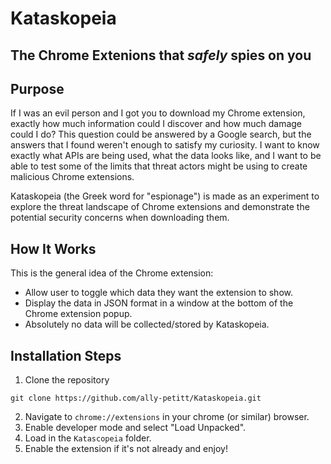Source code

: # Kataskopeia

## The Chrome Extenions that *safely* spies on you

## Purpose

If I was an evil person and I got you to download my Chrome extension, exactly how much information could I discover and how much damage could I do? This question could be answered by a Google search, but the answers that I found weren't enough to satisfy my curiosity. I want to know exactly what APIs are being used, what the data looks like, and I want to be able to test some of the limits that threat actors might be using to create malicious Chrome extensions.

Kataskopeia (the Greek word for "espionage") is made as an experiment to explore the threat landscape of Chrome extensions and demonstrate the potential security concerns when downloading them.

## How It Works

This is the general idea of the Chrome extension:
* Allow user to toggle which data they want the extension to show.
* Display the data in JSON format in a window at the bottom of the Chrome extension popup.
* Absolutely no data will be collected/stored by Kataskopeia.

## Installation Steps

1. Clone the repository
```
git clone https://github.com/ally-petitt/Kataskopeia.git
```
2. Navigate to `chrome://extensions` in your chrome (or similar) browser.
3. Enable developer mode and select "Load Unpacked".
4. Load in the `Katascopeia` folder.
5. Enable the extension if it's not already and enjoy!
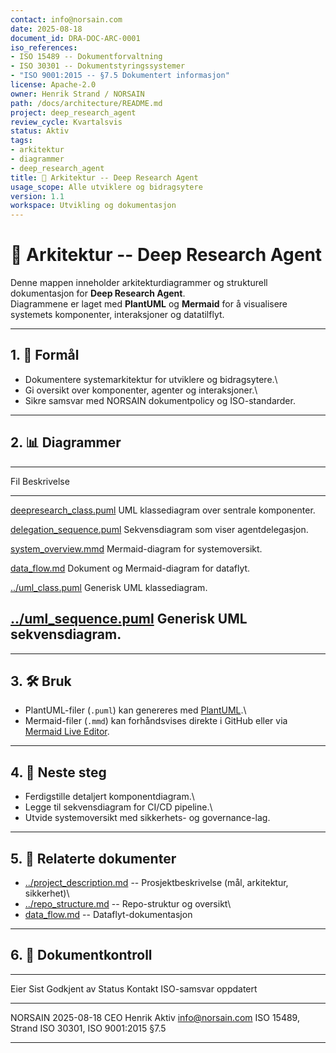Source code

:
 ```yaml
---
contact: info@norsain.com
date: 2025-08-18
document_id: DRA-DOC-ARC-0001
iso_references:
- ISO 15489 -- Dokumentforvaltning
- ISO 30301 -- Dokumentstyringssystemer
- "ISO 9001:2015 -- §7.5 Dokumentert informasjon"
license: Apache-2.0
owner: Henrik Strand / NORSAIN
path: /docs/architecture/README.md
project: deep_research_agent
review_cycle: Kvartalsvis
status: Aktiv
tags:
- arkitektur
- diagrammer
- deep_research_agent
title: 📐 Arkitektur -- Deep Research Agent
usage_scope: Alle utviklere og bidragsytere
version: 1.1
workspace: Utvikling og dokumentasjon
---
```


# 📐 Arkitektur -- Deep Research Agent

Denne mappen inneholder arkitekturdiagrammer og strukturell
dokumentasjon for **Deep Research Agent**.\
Diagrammene er laget med **PlantUML** og **Mermaid** for å visualisere
systemets komponenter, interaksjoner og datatilflyt.

------------------------------------------------------------------------

## 1. 🎯 Formål

-   Dokumentere systemarkitektur for utviklere og bidragsytere.\
-   Gi oversikt over komponenter, agenter og interaksjoner.\
-   Sikre samsvar med NORSAIN dokumentpolicy og ISO-standarder.

------------------------------------------------------------------------

## 2. 📊 Diagrammer

  ------------------------------------------------------------------------------------------------------------
  Fil                                                      Beskrivelse
  -------------------------------------------------------- ---------------------------------------------------
  [deepresearch_class.puml](./deepresearch_class.puml)     UML klassediagram over sentrale komponenter.

  [delegation_sequence.puml](./delegation_sequence.puml)   Sekvensdiagram som viser agentdelegasjon.

  [system_overview.mmd](./system_overview.mmd)             Mermaid-diagram for systemoversikt.

  [data_flow.md](./data_flow.md)                           Dokument og Mermaid-diagram for dataflyt.

  [../uml_class.puml](../uml_class.puml)                   Generisk UML klassediagram.

  [../uml_sequence.puml](../uml_sequence.puml)             Generisk UML sekvensdiagram.
  ------------------------------------------------------------------------------------------------------------

------------------------------------------------------------------------

## 3. 🛠 Bruk

-   PlantUML-filer (`.puml`) kan genereres med
    [PlantUML](https://plantuml.com/).\
-   Mermaid-filer (`.mmd`) kan forhåndsvises direkte i GitHub eller via
    [Mermaid Live Editor](https://mermaid.live/).

------------------------------------------------------------------------

## 4. 📅 Neste steg

-   Ferdigstille detaljert komponentdiagram.\
-   Legge til sekvensdiagram for CI/CD pipeline.\
-   Utvide systemoversikt med sikkerhets- og governance-lag.

------------------------------------------------------------------------

## 5. 🔗 Relaterte dokumenter

-   [../project_description.md](../project_description.md) --
    Prosjektbeskrivelse (mål, arkitektur, sikkerhet)\
-   [../repo_structure.md](../repo_structure.md) -- Repo-struktur og
    oversikt\
-   [data_flow.md](./data_flow.md) -- Dataflyt-dokumentasjon

------------------------------------------------------------------------

## 6. 📑 Dokumentkontroll

  ----------------------------------------------------------------------------------
  Eier      Sist          Godkjent av      Status   Kontakt            ISO-samsvar
            oppdatert
  --------- ------------- ---------------- -------- ------------------ -------------
  NORSAIN   2025-08-18    CEO Henrik       Aktiv    info@norsain.com   ISO 15489,
                          Strand                                       ISO 30301,
                                                                       ISO 9001:2015
                                                                       §7.5

  ----------------------------------------------------------------------------------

◆ ◆ ◆

__Activity__. Looking at the material, work out the number of lines holding "Aktiv", and write that number alone.

__Response below__. 2